- EXERCISE BRIEF -
Using the listing that follows, return every line with the word "notebook".

● ● ● ● ●

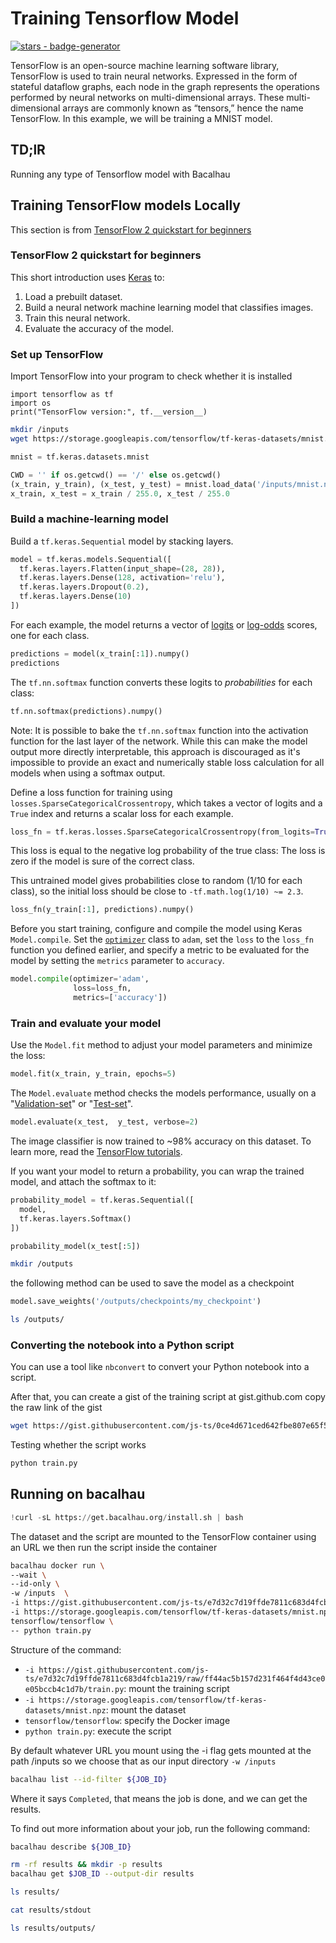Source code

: # Training Tensorflow Model

[![stars - badge-generator](https://img.shields.io/github/stars/bacalhau-project/bacalhau?style=social)](https://github.com/bacalhau-project/bacalhau)

TensorFlow is an open-source machine learning software library, TensorFlow is used to train neural networks. Expressed in the form of stateful dataflow graphs, each node in the graph represents the operations performed by neural networks on multi-dimensional arrays. These multi-dimensional arrays are commonly known as “tensors,” hence the name TensorFlow. In this example, we will be training a MNIST model.

## TD;lR

Running any type of Tensorflow model with Bacalhau

## Training TensorFlow models Locally

This section is from [TensorFlow 2 quickstart for beginners](https://colab.research.google.com/github/tensorflow/docs/blob/master/site/en/tutorials/quickstart/beginner.ipynb)

### TensorFlow 2 quickstart for beginners

This short introduction uses [Keras](https://www.tensorflow.org/guide/keras/overview) to:

1. Load a prebuilt dataset.
2. Build a neural network machine learning model that classifies images.
3. Train this neural network.
4. Evaluate the accuracy of the model.

### Set up TensorFlow

Import TensorFlow into your program to check whether it is installed

```
import tensorflow as tf
import os
print("TensorFlow version:", tf.__version__)
```

```bash
mkdir /inputs
wget https://storage.googleapis.com/tensorflow/tf-keras-datasets/mnist.npz -O /inputs/mnist.npz
```

```python
mnist = tf.keras.datasets.mnist

CWD = '' if os.getcwd() == '/' else os.getcwd()
(x_train, y_train), (x_test, y_test) = mnist.load_data('/inputs/mnist.npz')
x_train, x_test = x_train / 255.0, x_test / 255.0
```

### Build a machine-learning model

Build a `tf.keras.Sequential` model by stacking layers.

```python
model = tf.keras.models.Sequential([
  tf.keras.layers.Flatten(input_shape=(28, 28)),
  tf.keras.layers.Dense(128, activation='relu'),
  tf.keras.layers.Dropout(0.2),
  tf.keras.layers.Dense(10)
])
```

For each example, the model returns a vector of [logits](https://developers.google.com/machine-learning/glossary#logits) or [log-odds](https://developers.google.com/machine-learning/glossary#log-odds) scores, one for each class.

```python
predictions = model(x_train[:1]).numpy()
predictions
```

The `tf.nn.softmax` function converts these logits to _probabilities_ for each class:

```python
tf.nn.softmax(predictions).numpy()
```

Note: It is possible to bake the `tf.nn.softmax` function into the activation function for the last layer of the network. While this can make the model output more directly interpretable, this approach is discouraged as it's impossible to provide an exact and numerically stable loss calculation for all models when using a softmax output.

Define a loss function for training using `losses.SparseCategoricalCrossentropy`, which takes a vector of logits and a `True` index and returns a scalar loss for each example.

```python
loss_fn = tf.keras.losses.SparseCategoricalCrossentropy(from_logits=True)
```

This loss is equal to the negative log probability of the true class: The loss is zero if the model is sure of the correct class.

This untrained model gives probabilities close to random (1/10 for each class), so the initial loss should be close to `-tf.math.log(1/10) ~= 2.3`.

```python
loss_fn(y_train[:1], predictions).numpy()
```

Before you start training, configure and compile the model using Keras `Model.compile`. Set the [`optimizer`](https://www.tensorflow.org/api\_docs/python/tf/keras/optimizers) class to `adam`, set the `loss` to the `loss_fn` function you defined earlier, and specify a metric to be evaluated for the model by setting the `metrics` parameter to `accuracy`.

```python
model.compile(optimizer='adam',
              loss=loss_fn,
              metrics=['accuracy'])
```

### Train and evaluate your model

Use the `Model.fit` method to adjust your model parameters and minimize the loss:

```python
model.fit(x_train, y_train, epochs=5)
```

The `Model.evaluate` method checks the models performance, usually on a "[Validation-set](https://developers.google.com/machine-learning/glossary#validation-set)" or "[Test-set](https://developers.google.com/machine-learning/glossary#test-set)".

```python
model.evaluate(x_test,  y_test, verbose=2)
```

The image classifier is now trained to \~98% accuracy on this dataset. To learn more, read the [TensorFlow tutorials](https://www.tensorflow.org/tutorials/).

If you want your model to return a probability, you can wrap the trained model, and attach the softmax to it:

```python
probability_model = tf.keras.Sequential([
  model,
  tf.keras.layers.Softmax()
])
```

```python
probability_model(x_test[:5])
```

```bash
mkdir /outputs
```

the following method can be used to save the model as a checkpoint

```python
model.save_weights('/outputs/checkpoints/my_checkpoint')
```

```bash
ls /outputs/
```

### Converting the notebook into a Python script

You can use a tool like `nbconvert` to convert your Python notebook into a script.

After that, you can create a gist of the training script at gist.github.com copy the raw link of the gist

```bash
wget https://gist.githubusercontent.com/js-ts/0ce4d671ced642fbe807e65f5186ae87/raw/7f28cc497cc1c509661a33b144c0683b8fc97f41/train.py
```

Testing whether the script works

```bash
python train.py
```

## Running on bacalhau

```python
!curl -sL https://get.bacalhau.org/install.sh | bash
```

The dataset and the script are mounted to the TensorFlow container using an URL we then run the script inside the container

```bash
bacalhau docker run \
--wait \
--id-only \
-w /inputs  \
-i https://gist.githubusercontent.com/js-ts/e7d32c7d19ffde7811c683d4fcb1a219/raw/ff44ac5b157d231f464f4d43ce0e05bccb4c1d7b/train.py \
-i https://storage.googleapis.com/tensorflow/tf-keras-datasets/mnist.npz \
tensorflow/tensorflow \
-- python train.py
```

Structure of the command:

* `-i https://gist.githubusercontent.com/js-ts/e7d32c7d19ffde7811c683d4fcb1a219/raw/ff44ac5b157d231f464f4d43ce0e05bccb4c1d7b/train.py`: mount the training script
* `-i https://storage.googleapis.com/tensorflow/tf-keras-datasets/mnist.npz`: mount the dataset
* `tensorflow/tensorflow`: specify the Docker image
* `python train.py`: execute the script

By default whatever URL you mount using the -i flag gets mounted at the path /inputs so we choose that as our input directory `-w /inputs`

```bash
bacalhau list --id-filter ${JOB_ID}
```

Where it says `Completed`, that means the job is done, and we can get the results.

To find out more information about your job, run the following command:

```bash
bacalhau describe ${JOB_ID}
```

```bash
rm -rf results && mkdir -p results
bacalhau get $JOB_ID --output-dir results
```

```bash
ls results/
```

```bash
cat results/stdout
```

```bash
ls results/outputs/
```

● ● ● ● ●

- ANSWER SECTION -
### Converting the notebook into a Python script
You can use a tool like `nbconvert` to convert your Python notebook into a script.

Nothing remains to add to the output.